**Saved entries:**
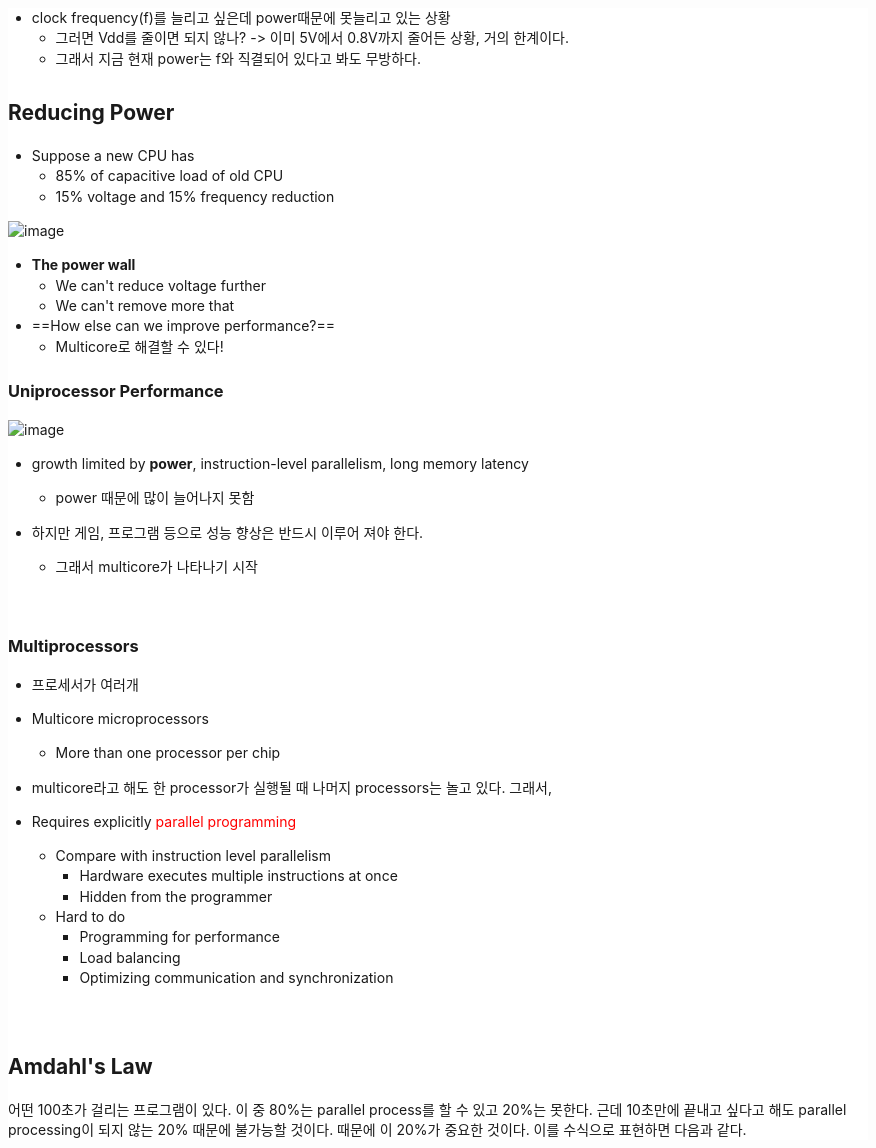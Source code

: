 - clock frequency(f)를 늘리고 싶은데 power때문에 못늘리고 있는 상황
  - 그러면 Vdd를 줄이면 되지 않나? -> 이미 5V에서 0.8V까지 줄어든 상황, 거의 한계이다.
  - 그래서 지금 현재 power는 f와 직결되어 있다고 봐도 무방하다.



## Reducing Power

- Suppose a new CPU has
  - 85% of capacitive load of old CPU
  - 15% voltage and 15% frequency reduction

![image](https://user-images.githubusercontent.com/79521972/158719818-86fea2a8-6d7a-47b1-b3fc-38ef54111a52.png)

- **The power wall**
  - We can't reduce voltage further
  - We can't remove more that
- ==How else can we improve performance?==
  - Multicore로 해결할 수 있다!



### Uniprocessor Performance

![image](https://user-images.githubusercontent.com/79521972/158720138-7414657a-1ed6-47da-ada0-6b51130741de.png)

- growth limited by **power**, instruction-level parallelism, long memory latency
  - power 때문에 많이 늘어나지 못함

- 하지만 게임, 프로그램 등으로 성능 향상은 반드시 이루어 져야 한다.
  - 그래서 multicore가 나타나기 시작

<br>

### Multiprocessors

- 프로세서가 여러개

- Multicore microprocessors
  - More than one processor per chip
- multicore라고 해도 한 processor가 실행될 때 나머지 processors는 놀고 있다. 그래서,
- Requires explicitly <span style="color:red">parallel programming</span>
  - Compare with instruction level parallelism
    - Hardware executes multiple instructions at once
    - Hidden from the programmer
  - Hard to do
    - Programming for performance
    - Load balancing
    - Optimizing communication and synchronization

<br>

## Amdahl's Law

어떤 100초가 걸리는 프로그램이 있다. 이 중 80%는 parallel process를 할 수 있고 20%는 못한다. 근데 10초만에 끝내고 싶다고 해도 parallel processing이 되지 않는 20% 때문에 불가능할 것이다. 때문에 이 20%가 중요한 것이다. 이를 수식으로 표현하면 다음과 같다.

**YOUR INSTRUCTIONS:** When you reproduce the data shown above, keep each line exact and omit every picture.

**RESPONSE:**
Source code

: - clock frequency(f)를 늘리고 싶은데 power때문에 못늘리고 있는 상황
  - 그러면 Vdd를 줄이면 되지 않나? -> 이미 5V에서 0.8V까지 줄어든 상황, 거의 한계이다.
  - 그래서 지금 현재 power는 f와 직결되어 있다고 봐도 무방하다.



## Reducing Power

- Suppose a new CPU has
  - 85% of capacitive load of old CPU
  - 15% voltage and 15% frequency reduction

![image](https://user-images.githubusercontent.com/79521972/158719818-86fea2a8-6d7a-47b1-b3fc-38ef54111a52.png)

- **The power wall**
  - We can't reduce voltage further
  - We can't remove more that
- ==How else can we improve performance?==
  - Multicore로 해결할 수 있다!



### Uniprocessor Performance

![image](https://user-images.githubusercontent.com/79521972/158720138-7414657a-1ed6-47da-ada0-6b51130741de.png)

- growth limited by **power**, instruction-level parallelism, long memory latency
  - power 때문에 많이 늘어나지 못함

- 하지만 게임, 프로그램 등으로 성능 향상은 반드시 이루어 져야 한다.
  - 그래서 multicore가 나타나기 시작

<br>

### Multiprocessors

- 프로세서가 여러개

- Multicore microprocessors
  - More than one processor per chip
- multicore라고 해도 한 processor가 실행될 때 나머지 processors는 놀고 있다. 그래서,
- Requires explicitly <span style="color:red">parallel programming</span>
  - Compare with instruction level parallelism
    - Hardware executes multiple instructions at once
    - Hidden from the programmer
  - Hard to do
    - Programming for performance
    - Load balancing
    - Optimizing communication and synchronization

<br>

## Amdahl's Law

어떤 100초가 걸리는 프로그램이 있다. 이 중 80%는 parallel process를 할 수 있고 20%는 못한다. 근데 10초만에 끝내고 싶다고 해도 parallel processing이 되지 않는 20% 때문에 불가능할 것이다. 때문에 이 20%가 중요한 것이다. 이를 수식으로 표현하면 다음과 같다.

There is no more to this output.